Hier wird es einer europäischen Kraftanstrengung bedürfen, um freie LNG-Terminals in der EU optimal auszunutzen. Gleichzeitig müssen Länder wie Deutschland schnellstmöglich Anlagen bauen. Bis zu drei LNG-Terminals in Wilhelmshaven, Stade und Brunsbüttel sind vorgesehen, mit einer geplanten jährlichen Kapazität von circa 30 Milliarden Kubikmetern – knapp zwei Drittel des 2021 aus Russland importierten Erdgases. Bis diese Terminals in Betrieb sind, wird es allerdings einige Jahre dauern. Für den Übergang setzt Deutschland daher auf schwimmende LNG-Terminals, die kurzfristig bis zum kommenden Winter zur Verfügung stehen sollen.

Ein weiteres Problem ist, dass die Flüssiggas-Exporteure die Menge nicht nach Belieben steigern können und lang laufende Lieferverträge mit Abnehmern in aller Welt haben. Um mehr LNG liefern zu können, bräuchte es zudem neue Anlagen zur Produktion – kurzfristig ist das kaum zu schaffen. Immerhin haben die USA, weltweit der drittgrößte LNG-Produzent, signalisiert, dass sie Europa mehr liefern wollen. Die US-Verflüssigungsterminals sind aber bereits maximal ausgelastet.

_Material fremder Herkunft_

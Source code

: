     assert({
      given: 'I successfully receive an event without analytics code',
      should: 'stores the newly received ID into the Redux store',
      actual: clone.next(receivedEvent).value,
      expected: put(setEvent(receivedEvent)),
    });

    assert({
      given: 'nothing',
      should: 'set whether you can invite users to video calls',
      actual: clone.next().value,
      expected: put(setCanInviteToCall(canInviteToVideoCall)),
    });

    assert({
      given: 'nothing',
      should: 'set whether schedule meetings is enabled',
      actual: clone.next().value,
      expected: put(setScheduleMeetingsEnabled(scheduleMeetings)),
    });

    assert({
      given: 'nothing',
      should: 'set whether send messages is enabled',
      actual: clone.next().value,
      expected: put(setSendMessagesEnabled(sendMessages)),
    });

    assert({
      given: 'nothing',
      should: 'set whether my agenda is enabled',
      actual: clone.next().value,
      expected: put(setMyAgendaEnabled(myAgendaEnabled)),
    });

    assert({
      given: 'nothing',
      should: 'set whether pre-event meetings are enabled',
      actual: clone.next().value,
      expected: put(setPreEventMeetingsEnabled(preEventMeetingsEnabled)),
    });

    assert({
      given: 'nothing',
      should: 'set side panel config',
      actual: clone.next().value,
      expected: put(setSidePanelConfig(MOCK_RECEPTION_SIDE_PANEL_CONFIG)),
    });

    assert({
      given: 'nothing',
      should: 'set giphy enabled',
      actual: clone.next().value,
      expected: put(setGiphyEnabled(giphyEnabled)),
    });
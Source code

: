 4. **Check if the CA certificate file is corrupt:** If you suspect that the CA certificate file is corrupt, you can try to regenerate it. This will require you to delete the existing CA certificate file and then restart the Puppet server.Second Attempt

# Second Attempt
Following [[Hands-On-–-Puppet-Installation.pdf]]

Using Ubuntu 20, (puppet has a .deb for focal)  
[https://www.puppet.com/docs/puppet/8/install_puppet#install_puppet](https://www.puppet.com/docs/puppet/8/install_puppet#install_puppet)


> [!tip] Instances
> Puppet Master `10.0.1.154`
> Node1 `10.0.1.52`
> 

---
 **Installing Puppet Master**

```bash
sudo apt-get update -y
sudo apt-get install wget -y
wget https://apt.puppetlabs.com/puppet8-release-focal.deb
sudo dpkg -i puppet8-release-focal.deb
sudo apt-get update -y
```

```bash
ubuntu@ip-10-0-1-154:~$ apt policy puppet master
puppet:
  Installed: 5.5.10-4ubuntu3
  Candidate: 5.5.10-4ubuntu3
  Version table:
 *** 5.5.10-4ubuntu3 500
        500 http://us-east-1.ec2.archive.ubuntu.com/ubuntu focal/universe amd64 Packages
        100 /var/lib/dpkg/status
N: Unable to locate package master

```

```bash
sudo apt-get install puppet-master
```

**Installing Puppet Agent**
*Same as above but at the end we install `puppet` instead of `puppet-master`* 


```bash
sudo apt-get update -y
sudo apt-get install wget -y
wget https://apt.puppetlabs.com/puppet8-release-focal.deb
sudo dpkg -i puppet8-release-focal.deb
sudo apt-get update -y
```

LNG aus den USA könnte in den kommenden Jahren – selbst mit zusätzlichen Terminals dort – maximal rund 30 Prozent des im Jahr 2021 aus Russland importierten Erdgases in Europa ersetzen

Und auch, wenn sich weitere Flüssiggaslieferanten finden, scheint eines ausgemacht: Die Erdgasversorgung mittels LNG wird mehr kosten als die bisherigen Lieferungen via Pipeline (Grafik):

Seit 1990 gab es nur wenige Jahre, in denen für Pipelinegas mehr gezahlt wurde als für Flüssiggas. In den vergangenen zehn Jahren lag der Preis für LNG etwa 30 Prozent über dem für Erdgas, das per Pipeline importiert wurde.

So viel Dollar kostete das jeweilige importierte Gas in diesen Ländern je Million British Thermal Units.. Download: Grafik (JPG) herunterladen Grafik (EPS) herunterladen Tabelle (XLSX) herunterladen

Ohnehin boomt der globale LNG-Handel – von 2015 bis 2020 hat sich die gehandelte Menge fast verdoppelt. Der asiatische Markt fragte 2021 davon rund 70 Prozent nach. Mit diesen Ländern stünde Europa künftig in Konkurrenz, was die Preise weiter treiben könnte, wenn das Angebot nicht mithält.

Aus all diesen Gründen ist LNG zwar eine der wichtigsten Optionen, um schnellstmöglich von Russland unabhängig zu werden. Gleichwohl sollten Europas Politiker mit genauso viel Engagement die internationalen Importbeziehungen für klimafreundlichen Wasserstoff sowie die Energiewende mittels Elektrifizierung – auf Grundlage regenerativer Energien – vorantreiben.